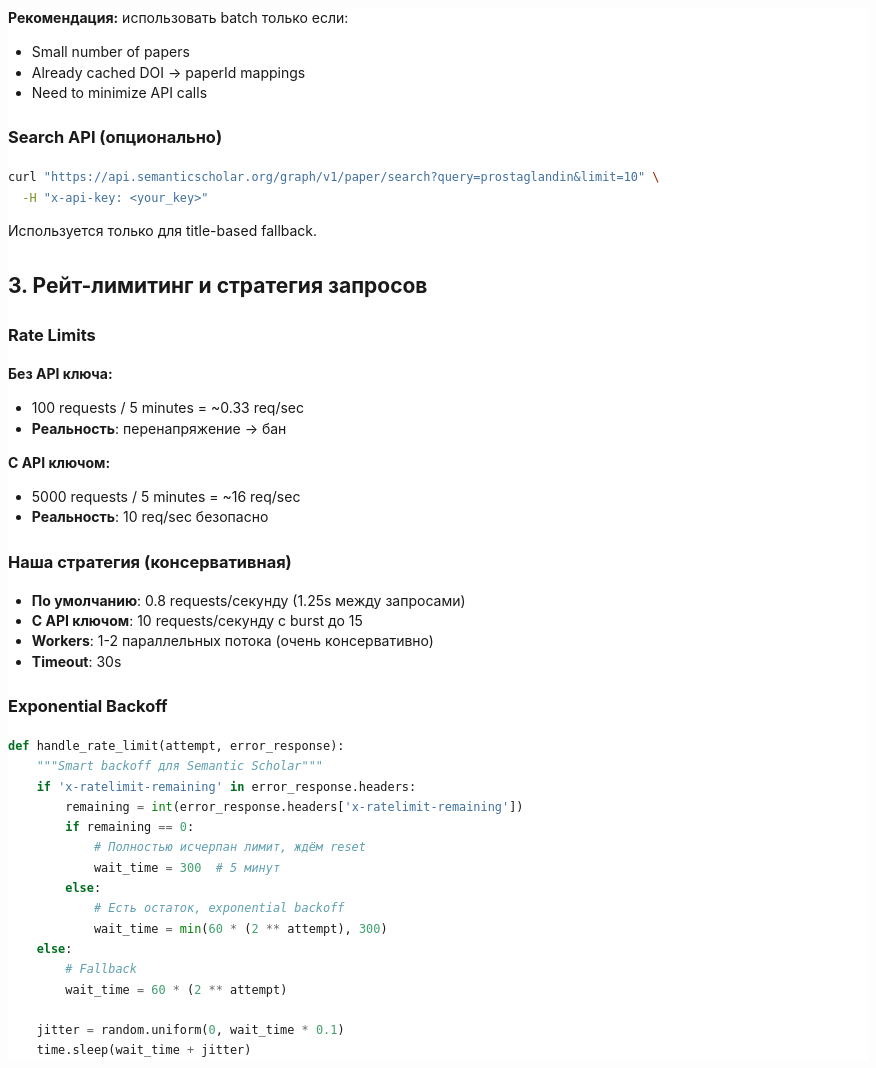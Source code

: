 **Рекомендация:** использовать batch только если:
- Small number of papers
- Already cached DOI → paperId mappings
- Need to minimize API calls

### Search API (опционально)

```bash
curl "https://api.semanticscholar.org/graph/v1/paper/search?query=prostaglandin&limit=10" \
  -H "x-api-key: <your_key>"
```

Используется только для title-based fallback.

## 3. Рейт-лимитинг и стратегия запросов

### Rate Limits

**Без API ключа:**
- 100 requests / 5 minutes = ~0.33 req/sec
- **Реальность**: перенапряжение → бан

**С API ключом:**
- 5000 requests / 5 minutes = ~16 req/sec
- **Реальность**: 10 req/sec безопасно

### Наша стратегия (консервативная)

- **По умолчанию**: 0.8 requests/секунду (1.25s между запросами)
- **С API ключом**: 10 requests/секунду с burst до 15
- **Workers**: 1-2 параллельных потока (очень консервативно)
- **Timeout**: 30s

### Exponential Backoff

```python
def handle_rate_limit(attempt, error_response):
    """Smart backoff для Semantic Scholar"""
    if 'x-ratelimit-remaining' in error_response.headers:
        remaining = int(error_response.headers['x-ratelimit-remaining'])
        if remaining == 0:
            # Полностью исчерпан лимит, ждём reset
            wait_time = 300  # 5 минут
        else:
            # Есть остаток, exponential backoff
            wait_time = min(60 * (2 ** attempt), 300)
    else:
        # Fallback
        wait_time = 60 * (2 ** attempt)
    
    jitter = random.uniform(0, wait_time * 0.1)
    time.sleep(wait_time + jitter)
```
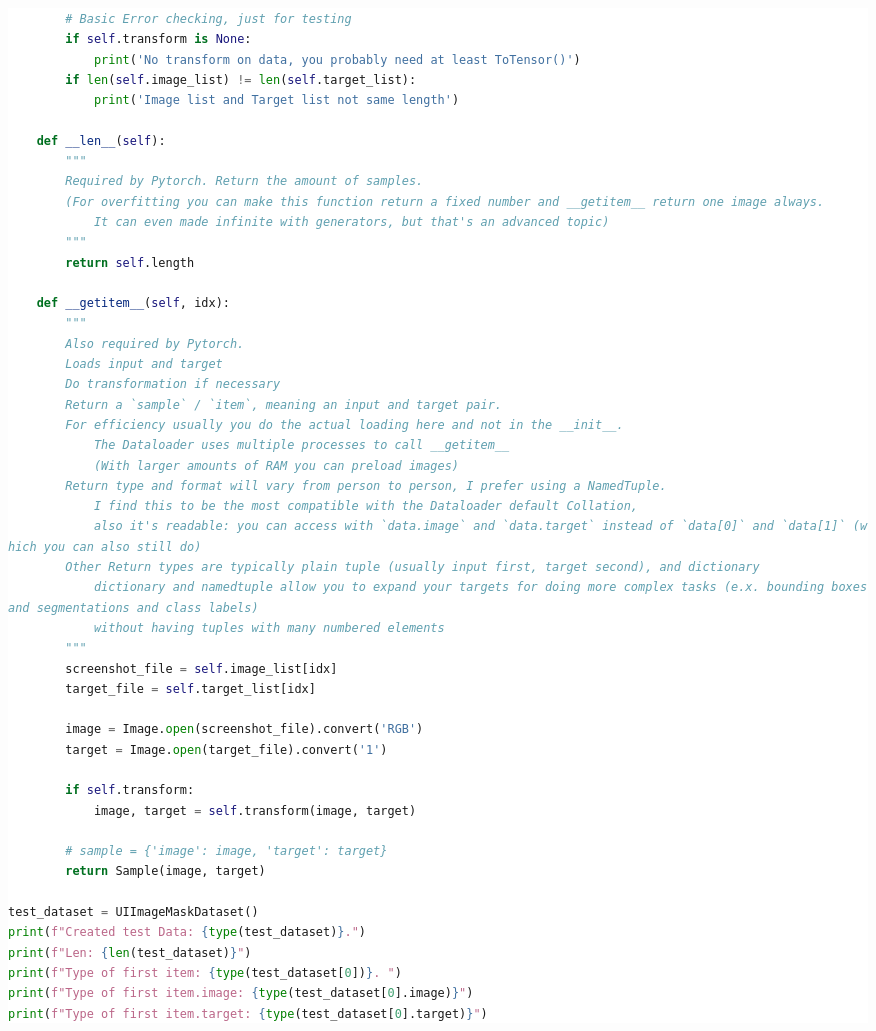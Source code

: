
```python
        # Basic Error checking, just for testing
        if self.transform is None:
            print('No transform on data, you probably need at least ToTensor()')
        if len(self.image_list) != len(self.target_list):
            print('Image list and Target list not same length')

    def __len__(self):
        """
        Required by Pytorch. Return the amount of samples. 
        (For overfitting you can make this function return a fixed number and __getitem__ return one image always. 
            It can even made infinite with generators, but that's an advanced topic)
        """
        return self.length

    def __getitem__(self, idx):
        """
        Also required by Pytorch. 
        Loads input and target
        Do transformation if necessary
        Return a `sample` / `item`, meaning an input and target pair.
        For efficiency usually you do the actual loading here and not in the __init__.
            The Dataloader uses multiple processes to call __getitem__
            (With larger amounts of RAM you can preload images)
        Return type and format will vary from person to person, I prefer using a NamedTuple. 
            I find this to be the most compatible with the Dataloader default Collation,
            also it's readable: you can access with `data.image` and `data.target` instead of `data[0]` and `data[1]` (which you can also still do)
        Other Return types are typically plain tuple (usually input first, target second), and dictionary
            dictionary and namedtuple allow you to expand your targets for doing more complex tasks (e.x. bounding boxes and segmentations and class labels)
            without having tuples with many numbered elements
        """
        screenshot_file = self.image_list[idx]
        target_file = self.target_list[idx]

        image = Image.open(screenshot_file).convert('RGB')
        target = Image.open(target_file).convert('1')

        if self.transform:
            image, target = self.transform(image, target)

        # sample = {'image': image, 'target': target}
        return Sample(image, target)
    
test_dataset = UIImageMaskDataset()
print(f"Created test Data: {type(test_dataset)}.") 
print(f"Len: {len(test_dataset)}")
print(f"Type of first item: {type(test_dataset[0])}. ")
print(f"Type of first item.image: {type(test_dataset[0].image)}")
print(f"Type of first item.target: {type(test_dataset[0].target)}")
```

## EXERCISE BRIEF
Copy whichever lines in the listing above hold "convert".

## REPLY TO THE TASK
        image = Image.open(screenshot_file).convert('RGB')
        target = Image.open(target_file).convert('1')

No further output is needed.